Las elecciones que acaban de pasar en los cuatro Estados de la República han provocado, como era previsible, una oleada de comentarios. Los resultados contundentemente favorables al PRI en los Estados de México y Coahuila mostraron que las mañas del viejo PRI están tan vigentes como en los viejos tiempos.
Las estadísticas revelaron, empero, un alto índice de abstención. En la proporción que sí participó pudo apreciarse la movilización de contingentes priistas que dieron el triunfo al partido que ahora lucía como oficial en cada uno de dichos Estados.
Las normas de buen comportamiento electoral fueron rotas.
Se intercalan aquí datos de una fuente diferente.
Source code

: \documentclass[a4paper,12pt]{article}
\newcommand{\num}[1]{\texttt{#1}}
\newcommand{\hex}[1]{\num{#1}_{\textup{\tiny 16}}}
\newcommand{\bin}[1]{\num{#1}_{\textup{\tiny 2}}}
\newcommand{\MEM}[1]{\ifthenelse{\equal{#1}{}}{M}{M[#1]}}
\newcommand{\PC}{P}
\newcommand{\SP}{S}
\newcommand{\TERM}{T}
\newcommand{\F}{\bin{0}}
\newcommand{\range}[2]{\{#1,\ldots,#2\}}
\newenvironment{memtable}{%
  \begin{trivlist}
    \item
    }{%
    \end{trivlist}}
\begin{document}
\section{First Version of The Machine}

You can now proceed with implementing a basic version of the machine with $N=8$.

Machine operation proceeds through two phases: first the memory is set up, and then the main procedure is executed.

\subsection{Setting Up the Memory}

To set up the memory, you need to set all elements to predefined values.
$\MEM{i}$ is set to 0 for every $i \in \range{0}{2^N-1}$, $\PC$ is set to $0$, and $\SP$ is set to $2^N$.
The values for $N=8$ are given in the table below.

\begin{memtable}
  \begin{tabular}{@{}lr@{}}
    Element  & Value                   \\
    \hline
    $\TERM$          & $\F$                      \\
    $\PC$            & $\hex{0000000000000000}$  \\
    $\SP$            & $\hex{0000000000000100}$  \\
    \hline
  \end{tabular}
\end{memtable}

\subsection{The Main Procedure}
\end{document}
Se gastaron sumas millonarias superiores a las autorizadas en las campañas. Habría material suficiente para sustanciar ante el Trife la anulación de ciertos resultados.
Quedaron burlados los esfuerzos que hace años invirtió la ciudadanía precisamente para acabar con ese método de manejo de la voluntad cívica y para montar las instituciones y los instrumentos legales para hacer que el país avanzase hacia nuevos modelos políticos en que primero, las elecciones fuesen limpias y respetables y, en segundo lugar, que la participación de los ciudadanos fuese efectiva.
Hoy existe el IFE y el Tribunal Federal Electoral, tenemos un padrón confiable y la credencialización con fotografía para garantizar la seriedad de los comicios. Hay algo, sin embargo, que no funciona. El proceso que se esperaba plenamente ciudadanizado fue metódicamente secuestrado por una partidocracia que hoy impide alcanzar la plena participación ciudadana en las decisiones.
Los partidos que han interceptado la evolución hacia la democracia, ahora aparecen ante la opinión pública como organizaciones sin otro interés que captar votos a como dé lugar. Esto en sí pudiera llevar simplemente a la confusión que se advierte en la carencia de propuestas y planteamientos de rumbo.
La situación es más grave aún. Los esfuerzos por llevar a la comunidad nacional hacia el ideal de alcanzar estadios superiores están quedando frustrados por el simple hecho de que en la inoperancia de los partidos, asoma el verdadero y serio peligro de un lamentable retroceso hacia formas que creíamos ya superadas.
El Estado de México, por ejemplo, por todos señalado como el laboratorio del proceso electoral federal, demostró que lo antes mencionado no es especulación, sino una realidad. Hay, sin embargo, un rechazo generalizado por todo el país a que esto suceda. Este repudio es real.
Esta situación fundamenta la teoría de las alianzas entre partidos que se oponen al estilo clásico del PRI de manejar la política a base de colusiones, utilización de las masas electorales fácilmente cooptables a base de dádivas y manipuleos y despliegue astronómico de recursos.
Hay intereses nacionales que deben situarse por encima de las estrategias electorales inmediatistas de los partidos. Tal visión resuelve el problema de los opuestos ideológicos que puedan tener los partidos que en aras de evitar un retroceso deciden aliarse con el objeto de impedir el gran resbalón hacia atrás, hacia el pasado. En Oaxaca, Puebla y Sonora se utilizó esta estrategia con pleno éxito. El PRI fue desterrado y ahora depende de los gobernantes mostrar que esos estados no están condenados a continuar con el perverso esquema de colusiones perversas con todo tipo de mafias incluso las más repugnantes.
En realidad el PRI no promete ninguna solución a los grandes problemas que todavía están por atenderse, simplemente censura la administración panista y alega que no cometerá lo que llama los "errores de Calderón". De regresar el PRI a Los Pinos, no podemos esperar sino una reinstitucionalización de los métodos que lo perpetuaron 70 años.
Los que nos oponemos a que esto suceda, podemos ver en las alianzas una fórmula probada que responde a una innegable necesidad.